»»

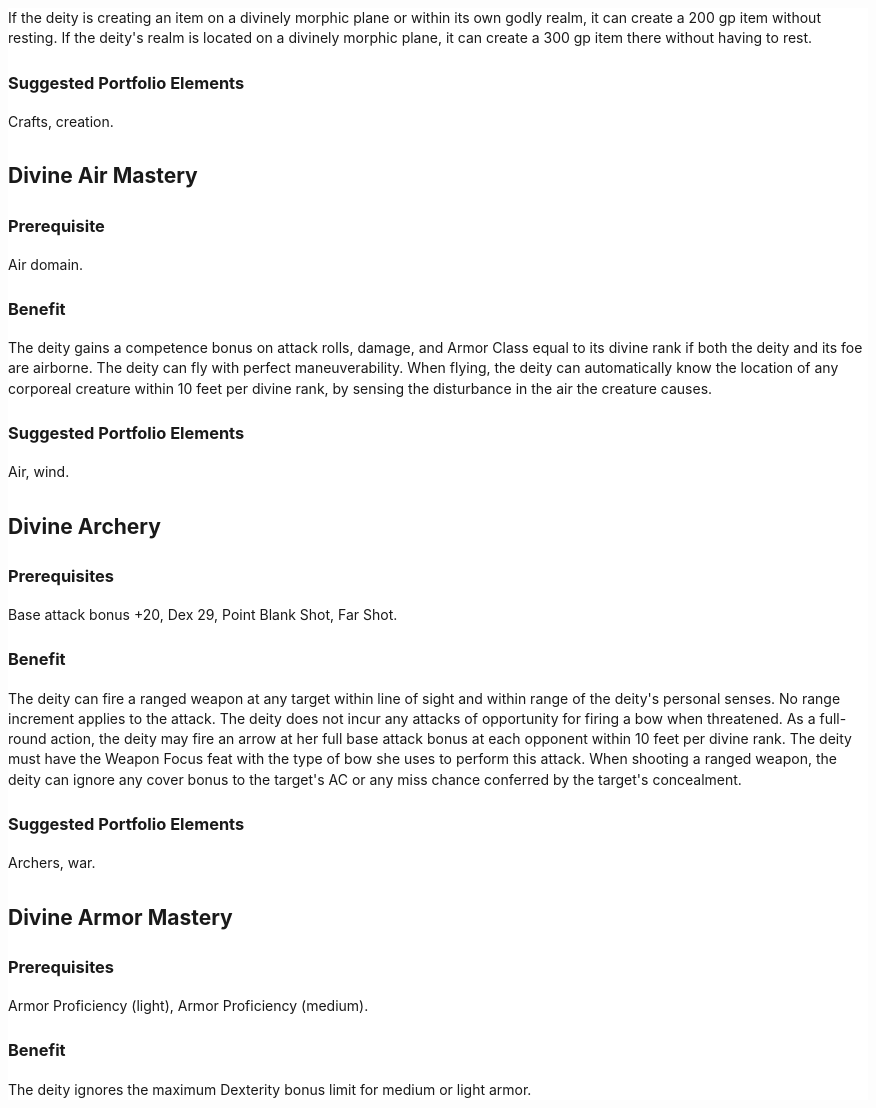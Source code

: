 If the deity is creating an item on a divinely morphic plane or within its own godly realm, it can create a 200 gp item without resting. If the deity's realm is located on a divinely morphic plane, it can create a 300 gp item there without having to rest.

### Suggested Portfolio Elements
Crafts, creation.

## Divine Air Mastery

### Prerequisite
Air domain.

### Benefit
The deity gains a competence bonus on attack rolls, damage, and Armor Class equal to its divine rank if both the deity and its foe are airborne. The deity can fly with perfect maneuverability. When flying, the deity can automatically know the location of any corporeal creature within 10 feet per divine rank, by sensing the disturbance in the air the creature causes.

### Suggested Portfolio Elements
Air, wind.

## Divine Archery

### Prerequisites
Base attack bonus +20, Dex 29, Point Blank Shot, Far
Shot.

### Benefit
The deity can fire a ranged weapon at any target within line of sight and within range of the deity's personal senses. No range increment applies to the attack. The deity does not incur any attacks of opportunity for firing a bow when threatened. As a full-round action, the deity may fire an arrow at her full base attack bonus at each opponent within 10 feet per divine rank. The deity must have the Weapon Focus feat with the type of bow she uses to perform this attack. When shooting a ranged weapon, the deity can ignore any cover bonus to the target's AC or any miss chance conferred by the target's concealment.

### Suggested Portfolio Elements
Archers, war.

## Divine Armor Mastery

### Prerequisites
Armor Proficiency (light), Armor Proficiency
(medium).

### Benefit
The deity ignores the maximum Dexterity bonus limit for
medium or light armor.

««

*PROBLEM DESCRIPTION*.
Write out again, exactly, the lines from the one holding "Armor Proficiency (light), Armor Proficiency" through the end of the listing, with both ends included.

*EXERCISE RESPONSE*.
Armor Proficiency (light), Armor Proficiency
(medium).

### Benefit
The deity ignores the maximum Dexterity bonus limit for
medium or light armor.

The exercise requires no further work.